She dreamt about singing but is now expressing herself through theatreRenuka Karki Dholi has been making waves in the Nepali theatre scene.
Renuka Karki Dholi has been working in the Nepali theatre industry for the last 10 years, but she is better known for her performances in Sano Machha Thulo Machha and Women Of World’s Tabletop Stories (2021), which were staged recently.
Karki’s theatre journey in art started from her desire to become a singer. Having taken up a lucrative deal to train at the Shilpee Theatre, Karki honed her ability to sing and act.
Theatre - where the art of live storytelling with vivid expressions of emotions is put into practice that moves the audiences, is still a growing industry in Nepal and its outreach is only growing with wider audiences. The history of theatre — ranging from street performances to stage acts — has extended over the last several decades.
The stepping stones to Karki’s acting career came from street performances in her birthplace. Karki was recruited to perform at the Gurukul Theater Festival in Kathmandu by a member of Adac, an NGO specialising in environment and drugs that ran street theatre workshops in Dharan, after he saw one of her performances.
"Originally I had set out to be a singer. But I unexpectedly found the opportunity to act at the Gurukul Festival without ever having seen a drama. After that, I acted there for 4 years ".
Since then, Karki has had countless performances and has even diverged into directing and teaching the art.

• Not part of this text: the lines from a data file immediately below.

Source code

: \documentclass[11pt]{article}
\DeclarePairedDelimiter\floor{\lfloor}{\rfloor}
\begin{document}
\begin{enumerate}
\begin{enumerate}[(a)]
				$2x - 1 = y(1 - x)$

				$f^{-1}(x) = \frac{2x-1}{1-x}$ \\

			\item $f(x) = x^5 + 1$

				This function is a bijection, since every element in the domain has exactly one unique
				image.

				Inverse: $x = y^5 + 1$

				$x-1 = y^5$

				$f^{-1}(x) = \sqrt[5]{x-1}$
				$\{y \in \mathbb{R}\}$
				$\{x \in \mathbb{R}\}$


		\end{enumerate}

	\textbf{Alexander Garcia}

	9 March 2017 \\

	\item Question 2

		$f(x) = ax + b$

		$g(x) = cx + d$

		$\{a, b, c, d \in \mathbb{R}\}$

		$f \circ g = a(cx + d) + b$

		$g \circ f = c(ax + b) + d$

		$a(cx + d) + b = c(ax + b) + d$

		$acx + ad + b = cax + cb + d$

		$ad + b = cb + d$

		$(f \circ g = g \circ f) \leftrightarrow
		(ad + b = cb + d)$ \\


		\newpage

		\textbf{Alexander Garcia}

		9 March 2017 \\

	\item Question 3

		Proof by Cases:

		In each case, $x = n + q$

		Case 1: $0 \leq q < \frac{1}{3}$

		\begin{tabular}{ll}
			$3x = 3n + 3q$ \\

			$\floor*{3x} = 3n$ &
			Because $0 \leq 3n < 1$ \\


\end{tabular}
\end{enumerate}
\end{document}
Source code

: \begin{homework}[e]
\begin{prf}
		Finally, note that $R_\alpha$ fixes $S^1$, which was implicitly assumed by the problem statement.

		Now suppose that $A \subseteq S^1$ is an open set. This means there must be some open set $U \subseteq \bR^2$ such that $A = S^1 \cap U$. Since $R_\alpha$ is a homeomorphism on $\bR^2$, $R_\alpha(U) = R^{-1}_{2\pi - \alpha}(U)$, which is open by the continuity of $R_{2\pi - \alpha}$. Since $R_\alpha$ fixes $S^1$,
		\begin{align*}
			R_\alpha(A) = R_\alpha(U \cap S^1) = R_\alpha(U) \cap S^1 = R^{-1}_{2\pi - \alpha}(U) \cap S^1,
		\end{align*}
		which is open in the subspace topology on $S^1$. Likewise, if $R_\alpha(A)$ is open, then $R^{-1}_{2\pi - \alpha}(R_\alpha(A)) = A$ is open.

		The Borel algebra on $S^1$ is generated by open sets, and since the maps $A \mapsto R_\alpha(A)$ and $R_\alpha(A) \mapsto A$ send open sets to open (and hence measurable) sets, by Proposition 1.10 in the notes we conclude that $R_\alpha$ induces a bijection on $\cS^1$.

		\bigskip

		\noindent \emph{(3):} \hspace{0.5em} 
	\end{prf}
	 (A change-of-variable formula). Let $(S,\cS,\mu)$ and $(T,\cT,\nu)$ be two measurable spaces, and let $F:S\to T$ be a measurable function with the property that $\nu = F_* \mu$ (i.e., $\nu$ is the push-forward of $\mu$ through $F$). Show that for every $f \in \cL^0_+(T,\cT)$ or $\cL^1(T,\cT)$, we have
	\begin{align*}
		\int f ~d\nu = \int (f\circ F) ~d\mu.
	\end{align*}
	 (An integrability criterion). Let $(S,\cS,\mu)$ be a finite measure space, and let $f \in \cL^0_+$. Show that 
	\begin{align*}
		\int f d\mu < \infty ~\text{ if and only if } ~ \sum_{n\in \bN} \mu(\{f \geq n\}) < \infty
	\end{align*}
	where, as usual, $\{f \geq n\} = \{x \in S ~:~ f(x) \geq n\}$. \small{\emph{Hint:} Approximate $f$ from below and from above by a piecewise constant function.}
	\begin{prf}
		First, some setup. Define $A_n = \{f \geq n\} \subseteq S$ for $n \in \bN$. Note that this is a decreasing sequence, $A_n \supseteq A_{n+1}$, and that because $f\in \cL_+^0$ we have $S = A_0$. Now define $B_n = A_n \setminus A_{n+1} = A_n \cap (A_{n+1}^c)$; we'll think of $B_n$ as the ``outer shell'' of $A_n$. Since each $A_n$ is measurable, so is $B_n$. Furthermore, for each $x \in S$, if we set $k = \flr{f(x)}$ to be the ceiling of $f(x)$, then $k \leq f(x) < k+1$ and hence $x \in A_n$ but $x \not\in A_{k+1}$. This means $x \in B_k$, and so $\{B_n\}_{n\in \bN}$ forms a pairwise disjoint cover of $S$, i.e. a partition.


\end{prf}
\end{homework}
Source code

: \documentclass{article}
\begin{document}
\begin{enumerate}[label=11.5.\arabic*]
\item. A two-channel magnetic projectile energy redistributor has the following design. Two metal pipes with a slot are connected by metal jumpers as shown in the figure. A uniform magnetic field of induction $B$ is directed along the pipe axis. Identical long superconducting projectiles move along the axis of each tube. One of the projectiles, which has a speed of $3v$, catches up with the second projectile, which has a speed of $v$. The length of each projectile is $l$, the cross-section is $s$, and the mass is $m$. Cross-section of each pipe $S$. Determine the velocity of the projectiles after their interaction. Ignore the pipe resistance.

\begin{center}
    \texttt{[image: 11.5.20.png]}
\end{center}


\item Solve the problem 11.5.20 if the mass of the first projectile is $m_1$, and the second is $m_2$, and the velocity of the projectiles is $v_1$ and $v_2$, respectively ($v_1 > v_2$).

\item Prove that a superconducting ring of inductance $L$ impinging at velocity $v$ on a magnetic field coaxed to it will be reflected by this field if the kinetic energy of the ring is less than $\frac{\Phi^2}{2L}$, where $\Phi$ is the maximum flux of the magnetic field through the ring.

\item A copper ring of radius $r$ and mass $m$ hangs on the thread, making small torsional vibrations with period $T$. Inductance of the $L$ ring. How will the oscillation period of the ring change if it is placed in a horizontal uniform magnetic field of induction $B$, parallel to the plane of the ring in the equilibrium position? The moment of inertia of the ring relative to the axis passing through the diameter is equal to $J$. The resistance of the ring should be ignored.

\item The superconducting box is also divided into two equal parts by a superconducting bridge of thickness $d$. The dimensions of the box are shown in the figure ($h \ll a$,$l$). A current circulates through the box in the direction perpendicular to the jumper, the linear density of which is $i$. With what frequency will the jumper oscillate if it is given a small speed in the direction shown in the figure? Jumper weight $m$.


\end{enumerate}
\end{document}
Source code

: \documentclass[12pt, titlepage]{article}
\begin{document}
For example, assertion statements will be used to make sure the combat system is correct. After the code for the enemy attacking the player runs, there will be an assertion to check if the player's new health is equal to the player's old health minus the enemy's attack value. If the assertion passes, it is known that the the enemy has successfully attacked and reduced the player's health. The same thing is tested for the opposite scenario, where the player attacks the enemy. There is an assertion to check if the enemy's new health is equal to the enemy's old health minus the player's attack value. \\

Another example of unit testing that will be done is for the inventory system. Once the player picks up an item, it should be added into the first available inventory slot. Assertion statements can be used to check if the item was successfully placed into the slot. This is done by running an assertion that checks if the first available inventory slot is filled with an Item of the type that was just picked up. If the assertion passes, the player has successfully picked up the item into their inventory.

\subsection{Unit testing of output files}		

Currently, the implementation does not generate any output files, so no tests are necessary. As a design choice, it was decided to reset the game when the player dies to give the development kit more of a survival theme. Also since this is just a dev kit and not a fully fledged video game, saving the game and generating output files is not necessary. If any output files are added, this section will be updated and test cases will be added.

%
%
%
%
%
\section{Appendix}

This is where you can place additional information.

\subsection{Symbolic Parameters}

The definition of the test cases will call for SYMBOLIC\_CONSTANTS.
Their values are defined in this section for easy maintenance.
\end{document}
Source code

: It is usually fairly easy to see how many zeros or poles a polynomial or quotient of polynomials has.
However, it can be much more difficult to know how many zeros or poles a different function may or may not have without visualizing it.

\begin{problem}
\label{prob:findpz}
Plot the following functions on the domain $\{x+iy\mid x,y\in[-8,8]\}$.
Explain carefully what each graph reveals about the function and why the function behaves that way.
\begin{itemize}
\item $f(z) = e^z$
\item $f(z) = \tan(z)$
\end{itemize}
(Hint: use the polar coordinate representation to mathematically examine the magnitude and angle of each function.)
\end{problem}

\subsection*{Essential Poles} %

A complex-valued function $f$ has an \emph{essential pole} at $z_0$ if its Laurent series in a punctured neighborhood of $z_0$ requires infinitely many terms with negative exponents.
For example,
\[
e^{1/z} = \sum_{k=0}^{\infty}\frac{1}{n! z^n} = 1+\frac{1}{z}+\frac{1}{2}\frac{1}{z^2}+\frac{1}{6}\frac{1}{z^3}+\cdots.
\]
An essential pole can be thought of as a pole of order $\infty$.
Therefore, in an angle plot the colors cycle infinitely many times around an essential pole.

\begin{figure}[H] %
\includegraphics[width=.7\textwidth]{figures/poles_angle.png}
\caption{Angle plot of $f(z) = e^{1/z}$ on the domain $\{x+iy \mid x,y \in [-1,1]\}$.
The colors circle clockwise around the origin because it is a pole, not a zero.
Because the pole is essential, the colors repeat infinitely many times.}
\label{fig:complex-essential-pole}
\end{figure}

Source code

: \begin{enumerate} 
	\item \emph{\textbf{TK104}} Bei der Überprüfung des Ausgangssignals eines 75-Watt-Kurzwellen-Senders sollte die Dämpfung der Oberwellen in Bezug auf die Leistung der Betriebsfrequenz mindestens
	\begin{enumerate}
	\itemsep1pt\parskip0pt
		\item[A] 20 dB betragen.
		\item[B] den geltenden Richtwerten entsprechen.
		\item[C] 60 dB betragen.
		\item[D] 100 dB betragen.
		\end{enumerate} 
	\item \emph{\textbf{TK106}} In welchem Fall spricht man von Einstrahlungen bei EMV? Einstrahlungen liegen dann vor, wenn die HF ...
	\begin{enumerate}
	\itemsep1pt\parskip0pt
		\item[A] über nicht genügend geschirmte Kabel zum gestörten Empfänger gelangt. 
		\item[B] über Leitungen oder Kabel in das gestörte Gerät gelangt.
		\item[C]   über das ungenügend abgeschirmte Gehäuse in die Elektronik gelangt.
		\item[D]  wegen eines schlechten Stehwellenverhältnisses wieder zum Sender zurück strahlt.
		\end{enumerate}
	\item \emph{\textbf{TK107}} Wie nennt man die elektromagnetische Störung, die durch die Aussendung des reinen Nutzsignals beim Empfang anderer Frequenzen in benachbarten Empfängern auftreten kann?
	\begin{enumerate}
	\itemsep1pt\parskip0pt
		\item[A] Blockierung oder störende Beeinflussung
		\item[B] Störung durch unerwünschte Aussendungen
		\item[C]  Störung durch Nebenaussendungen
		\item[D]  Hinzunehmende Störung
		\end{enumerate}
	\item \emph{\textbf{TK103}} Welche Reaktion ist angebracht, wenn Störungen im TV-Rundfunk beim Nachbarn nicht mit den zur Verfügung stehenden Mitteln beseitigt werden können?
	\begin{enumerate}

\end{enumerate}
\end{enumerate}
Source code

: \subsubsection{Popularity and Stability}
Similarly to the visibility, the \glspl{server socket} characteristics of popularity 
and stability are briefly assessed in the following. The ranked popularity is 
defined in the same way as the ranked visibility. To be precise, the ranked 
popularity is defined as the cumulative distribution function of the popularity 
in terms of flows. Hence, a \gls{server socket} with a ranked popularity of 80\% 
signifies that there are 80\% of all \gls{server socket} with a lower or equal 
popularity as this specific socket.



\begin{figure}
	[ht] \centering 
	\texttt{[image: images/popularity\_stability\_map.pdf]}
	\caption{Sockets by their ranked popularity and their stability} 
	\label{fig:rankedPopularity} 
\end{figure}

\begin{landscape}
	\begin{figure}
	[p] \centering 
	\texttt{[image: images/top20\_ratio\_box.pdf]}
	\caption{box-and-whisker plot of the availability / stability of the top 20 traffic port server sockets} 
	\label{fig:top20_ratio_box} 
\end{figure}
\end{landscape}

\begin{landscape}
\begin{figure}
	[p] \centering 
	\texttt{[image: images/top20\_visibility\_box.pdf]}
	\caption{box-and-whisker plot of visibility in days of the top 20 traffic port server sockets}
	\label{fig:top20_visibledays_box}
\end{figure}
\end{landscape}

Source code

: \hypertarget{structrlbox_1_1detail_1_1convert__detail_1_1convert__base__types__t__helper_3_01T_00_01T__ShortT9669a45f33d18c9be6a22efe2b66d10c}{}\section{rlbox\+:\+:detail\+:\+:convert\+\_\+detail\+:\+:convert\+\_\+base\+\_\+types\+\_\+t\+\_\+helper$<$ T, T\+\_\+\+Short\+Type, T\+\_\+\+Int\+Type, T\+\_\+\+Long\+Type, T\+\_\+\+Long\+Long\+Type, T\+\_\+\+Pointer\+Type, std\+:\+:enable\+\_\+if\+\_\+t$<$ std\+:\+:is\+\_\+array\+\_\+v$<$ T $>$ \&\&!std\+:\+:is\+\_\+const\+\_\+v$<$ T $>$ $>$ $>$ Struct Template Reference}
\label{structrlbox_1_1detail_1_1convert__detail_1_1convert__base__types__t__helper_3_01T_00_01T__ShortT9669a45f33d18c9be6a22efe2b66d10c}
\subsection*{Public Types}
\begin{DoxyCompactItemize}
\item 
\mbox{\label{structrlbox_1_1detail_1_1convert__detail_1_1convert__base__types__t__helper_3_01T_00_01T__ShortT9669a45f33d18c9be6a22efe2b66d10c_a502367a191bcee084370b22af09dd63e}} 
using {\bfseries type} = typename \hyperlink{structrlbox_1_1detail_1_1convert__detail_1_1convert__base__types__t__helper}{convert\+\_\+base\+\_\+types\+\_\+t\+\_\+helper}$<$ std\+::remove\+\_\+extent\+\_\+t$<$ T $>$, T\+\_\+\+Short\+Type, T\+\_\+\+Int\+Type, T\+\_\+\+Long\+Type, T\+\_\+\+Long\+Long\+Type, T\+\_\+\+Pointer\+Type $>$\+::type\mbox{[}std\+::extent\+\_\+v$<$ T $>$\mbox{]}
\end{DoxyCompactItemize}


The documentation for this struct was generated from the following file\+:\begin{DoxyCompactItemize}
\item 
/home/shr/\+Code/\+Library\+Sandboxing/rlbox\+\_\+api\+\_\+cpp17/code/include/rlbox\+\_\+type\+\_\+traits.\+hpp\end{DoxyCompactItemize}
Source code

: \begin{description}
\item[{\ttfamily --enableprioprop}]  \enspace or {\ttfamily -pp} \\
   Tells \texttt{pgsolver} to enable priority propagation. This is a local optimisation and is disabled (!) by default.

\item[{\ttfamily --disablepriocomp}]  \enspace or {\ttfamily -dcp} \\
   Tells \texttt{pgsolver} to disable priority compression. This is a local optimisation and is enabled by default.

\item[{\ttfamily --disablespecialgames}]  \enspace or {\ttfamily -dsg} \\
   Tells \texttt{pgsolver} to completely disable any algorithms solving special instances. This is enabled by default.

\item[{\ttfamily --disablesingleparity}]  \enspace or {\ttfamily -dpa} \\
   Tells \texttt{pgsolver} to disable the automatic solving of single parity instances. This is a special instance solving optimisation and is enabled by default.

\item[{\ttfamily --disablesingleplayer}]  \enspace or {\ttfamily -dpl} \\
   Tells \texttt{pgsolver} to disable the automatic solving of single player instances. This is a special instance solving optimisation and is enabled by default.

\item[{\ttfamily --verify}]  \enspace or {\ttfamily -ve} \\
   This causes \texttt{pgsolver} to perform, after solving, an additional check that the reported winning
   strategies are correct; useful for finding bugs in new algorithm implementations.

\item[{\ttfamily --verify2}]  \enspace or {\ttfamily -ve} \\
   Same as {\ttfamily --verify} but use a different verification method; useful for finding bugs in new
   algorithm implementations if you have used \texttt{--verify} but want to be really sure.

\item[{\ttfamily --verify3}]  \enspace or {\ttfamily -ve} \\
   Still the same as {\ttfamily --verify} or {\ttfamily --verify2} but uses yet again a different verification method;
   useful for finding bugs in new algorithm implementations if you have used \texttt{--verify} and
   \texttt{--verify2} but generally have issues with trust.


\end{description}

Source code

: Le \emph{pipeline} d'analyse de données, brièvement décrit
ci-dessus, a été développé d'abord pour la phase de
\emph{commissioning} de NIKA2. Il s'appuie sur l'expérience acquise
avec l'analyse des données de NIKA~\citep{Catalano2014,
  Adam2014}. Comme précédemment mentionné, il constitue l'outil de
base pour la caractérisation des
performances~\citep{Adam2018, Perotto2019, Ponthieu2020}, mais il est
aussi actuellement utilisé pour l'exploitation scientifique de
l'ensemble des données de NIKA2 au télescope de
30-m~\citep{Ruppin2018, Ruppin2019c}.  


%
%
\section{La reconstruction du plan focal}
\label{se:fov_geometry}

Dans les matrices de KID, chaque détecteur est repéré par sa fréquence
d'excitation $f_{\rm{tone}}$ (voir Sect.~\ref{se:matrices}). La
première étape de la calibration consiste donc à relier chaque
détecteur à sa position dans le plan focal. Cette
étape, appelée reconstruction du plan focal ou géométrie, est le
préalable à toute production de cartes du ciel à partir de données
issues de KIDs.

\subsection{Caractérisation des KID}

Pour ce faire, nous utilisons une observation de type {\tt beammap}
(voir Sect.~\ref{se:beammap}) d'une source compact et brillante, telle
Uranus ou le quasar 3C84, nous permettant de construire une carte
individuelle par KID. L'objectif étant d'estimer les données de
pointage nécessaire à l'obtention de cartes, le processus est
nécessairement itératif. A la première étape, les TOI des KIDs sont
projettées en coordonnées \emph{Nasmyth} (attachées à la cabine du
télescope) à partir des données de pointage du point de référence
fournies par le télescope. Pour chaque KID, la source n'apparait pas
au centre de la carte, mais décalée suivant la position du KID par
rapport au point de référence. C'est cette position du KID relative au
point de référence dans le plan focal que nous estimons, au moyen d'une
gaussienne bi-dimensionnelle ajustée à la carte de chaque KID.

What draws Karki towards performing theatre in front of a live audience is the focus of it all — being zoned-in; feeling the floor, music, and lights and the works - they all contribute to enhance her performance. When the audience is blacked out with dimly lit stages, there is no alternative but to keep your eyes glued to the actors and their performances. Who does what, looks where, makes what face; each detail contributes to understanding the act and truly indulging yourself in and being a part of it. Viewers cannot afford to miss a single beat because, unlike a movie screen, there is going back. For Karki, the undivided attention of viewers towards what she is doing on stage is a driving force for her to continue acting.
Not to forget that there is enough diversity in the art itself to keep a performer engaged in learning alone. Theatre can be further explored with dynamic body movements, little or no use of sound or narration, and even entirely improvised acts. Physical theatre and playback theatre are two such devices of the art.
As the name suggests, physical theatre focuses primarily on getting a story across with the use of physical movement — something Karki learned a great deal about at the Shilpee Theater years ago, but had not found the opportunity to use the craft.
Perhaps less obvious is playback theatre which is a genre of theatrical performance built upon audience’s input and massive improvisation at the performers’ end. Audience members tell stories from their lives and watch as the performers enact them on the spot. Karki taught playback theatre through Pro Public, an NGO in Kathmandu and in other six districts.
In performing via any of these methods, the central idea of coming up with the performance stays the same: there is no power dynamic in the team, everyone stands on an equal footing as the creators of an act built to engulf the audience through an expression of their own.
When asked about her likes and dislikes about theatre, Karki elaborated on her likings of the equality behind the scenes. She says "my gender or ethnicity hasn’t held me back from reaching my potential, it has rather helped me sometime". The same may not be said for other, more mainstream, artforms.
Having considered this, theatre is not just a professional venture for Karki. She has not only shown stories to the audience, but revolutionised her own story. By her account, the journey of becoming a performer and playing characters in acts like Thulo Machha Sano Machha, a drama about corruption and power dynamics, empowered her as a person and helped her face battles in the city as a member of the Dalit community. Theatre gave her a circle of people who didn’t care about her ethnicity and her performances even gave her confidence to fully embrace it.
Lastly and quite joyfully, theatre also brought love and romance into her life. Having first met each other during Karki’s time at the Shilpee Theater, RK Mehta Roshan and Renuka Karki Dholi are now engaged; both advancing in their respective theatre careers and creating joint performances as well.